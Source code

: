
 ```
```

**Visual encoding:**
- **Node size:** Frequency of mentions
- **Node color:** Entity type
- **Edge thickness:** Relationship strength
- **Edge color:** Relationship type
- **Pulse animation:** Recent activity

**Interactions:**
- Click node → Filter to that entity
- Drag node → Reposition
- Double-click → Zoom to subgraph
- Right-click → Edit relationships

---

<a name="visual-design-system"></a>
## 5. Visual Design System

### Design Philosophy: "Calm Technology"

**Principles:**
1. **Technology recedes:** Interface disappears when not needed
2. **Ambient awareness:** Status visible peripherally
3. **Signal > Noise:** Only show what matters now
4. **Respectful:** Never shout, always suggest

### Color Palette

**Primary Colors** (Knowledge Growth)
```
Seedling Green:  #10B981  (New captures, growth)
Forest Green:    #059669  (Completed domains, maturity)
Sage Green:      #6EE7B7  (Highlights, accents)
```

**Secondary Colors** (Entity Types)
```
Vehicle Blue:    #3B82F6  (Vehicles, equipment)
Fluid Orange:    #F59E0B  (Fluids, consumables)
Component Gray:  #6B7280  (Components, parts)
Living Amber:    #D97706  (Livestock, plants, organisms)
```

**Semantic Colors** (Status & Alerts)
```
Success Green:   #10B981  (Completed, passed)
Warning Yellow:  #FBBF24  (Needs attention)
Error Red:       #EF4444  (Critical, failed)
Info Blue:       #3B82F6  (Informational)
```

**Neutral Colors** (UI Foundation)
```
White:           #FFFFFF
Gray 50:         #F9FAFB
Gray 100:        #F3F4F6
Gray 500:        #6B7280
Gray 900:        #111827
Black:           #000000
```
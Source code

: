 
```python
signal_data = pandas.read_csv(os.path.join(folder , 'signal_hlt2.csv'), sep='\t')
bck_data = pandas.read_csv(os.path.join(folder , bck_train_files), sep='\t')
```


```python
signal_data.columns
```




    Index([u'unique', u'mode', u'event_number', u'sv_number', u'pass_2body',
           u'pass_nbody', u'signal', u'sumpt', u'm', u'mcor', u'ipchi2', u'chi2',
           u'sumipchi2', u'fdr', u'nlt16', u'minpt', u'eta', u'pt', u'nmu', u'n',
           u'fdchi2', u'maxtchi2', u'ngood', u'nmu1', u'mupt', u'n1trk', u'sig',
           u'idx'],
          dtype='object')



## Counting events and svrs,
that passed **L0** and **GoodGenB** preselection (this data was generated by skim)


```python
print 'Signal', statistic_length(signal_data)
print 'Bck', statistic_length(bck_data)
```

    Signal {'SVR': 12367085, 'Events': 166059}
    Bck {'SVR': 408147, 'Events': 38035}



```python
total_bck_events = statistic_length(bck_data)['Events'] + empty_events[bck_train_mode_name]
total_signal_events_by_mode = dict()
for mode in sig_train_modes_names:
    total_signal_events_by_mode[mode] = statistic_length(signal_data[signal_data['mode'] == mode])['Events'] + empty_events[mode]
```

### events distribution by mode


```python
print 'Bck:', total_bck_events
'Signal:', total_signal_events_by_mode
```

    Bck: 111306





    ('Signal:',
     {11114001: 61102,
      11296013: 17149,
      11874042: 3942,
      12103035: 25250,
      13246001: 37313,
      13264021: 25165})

Activity:
Transcribe every record above so that nothing differs from the original.

Task answer:
Source code

:
 ```
```

**Visual encoding:**
- **Node size:** Frequency of mentions
- **Node color:** Entity type
- **Edge thickness:** Relationship strength
- **Edge color:** Relationship type
- **Pulse animation:** Recent activity

**Interactions:**
- Click node → Filter to that entity
- Drag node → Reposition
- Double-click → Zoom to subgraph
- Right-click → Edit relationships

---

<a name="visual-design-system"></a>
## 5. Visual Design System

### Design Philosophy: "Calm Technology"

**Principles:**
1. **Technology recedes:** Interface disappears when not needed
2. **Ambient awareness:** Status visible peripherally
3. **Signal > Noise:** Only show what matters now
4. **Respectful:** Never shout, always suggest

### Color Palette

**Primary Colors** (Knowledge Growth)
```
Seedling Green:  #10B981  (New captures, growth)
Forest Green:    #059669  (Completed domains, maturity)
Sage Green:      #6EE7B7  (Highlights, accents)
```

**Secondary Colors** (Entity Types)
```
Vehicle Blue:    #3B82F6  (Vehicles, equipment)
Fluid Orange:    #F59E0B  (Fluids, consumables)
Component Gray:  #6B7280  (Components, parts)
Living Amber:    #D97706  (Livestock, plants, organisms)
```

**Semantic Colors** (Status & Alerts)
```
Success Green:   #10B981  (Completed, passed)
Warning Yellow:  #FBBF24  (Needs attention)
Error Red:       #EF4444  (Critical, failed)
Info Blue:       #3B82F6  (Informational)
```

**Neutral Colors** (UI Foundation)
```
White:           #FFFFFF
Gray 50:         #F9FAFB
Gray 100:        #F3F4F6
Gray 500:        #6B7280
Gray 900:        #111827
Black:           #000000
```
Source code

: 
```python
signal_data = pandas.read_csv(os.path.join(folder , 'signal_hlt2.csv'), sep='\t')
bck_data = pandas.read_csv(os.path.join(folder , bck_train_files), sep='\t')
```


```python
signal_data.columns
```




    Index([u'unique', u'mode', u'event_number', u'sv_number', u'pass_2body',
           u'pass_nbody', u'signal', u'sumpt', u'm', u'mcor', u'ipchi2', u'chi2',
           u'sumipchi2', u'fdr', u'nlt16', u'minpt', u'eta', u'pt', u'nmu', u'n',
           u'fdchi2', u'maxtchi2', u'ngood', u'nmu1', u'mupt', u'n1trk', u'sig',
           u'idx'],
          dtype='object')



## Counting events and svrs,
that passed **L0** and **GoodGenB** preselection (this data was generated by skim)


```python
print 'Signal', statistic_length(signal_data)
print 'Bck', statistic_length(bck_data)
```

    Signal {'SVR': 12367085, 'Events': 166059}
    Bck {'SVR': 408147, 'Events': 38035}



```python
total_bck_events = statistic_length(bck_data)['Events'] + empty_events[bck_train_mode_name]
total_signal_events_by_mode = dict()
for mode in sig_train_modes_names:
    total_signal_events_by_mode[mode] = statistic_length(signal_data[signal_data['mode'] == mode])['Events'] + empty_events[mode]
```

### events distribution by mode


```python
print 'Bck:', total_bck_events
'Signal:', total_signal_events_by_mode
```

    Bck: 111306





    ('Signal:',
     {11114001: 61102,
      11296013: 17149,
      11874042: 3942,
      12103035: 25250,
      13246001: 37313,
      13264021: 25165})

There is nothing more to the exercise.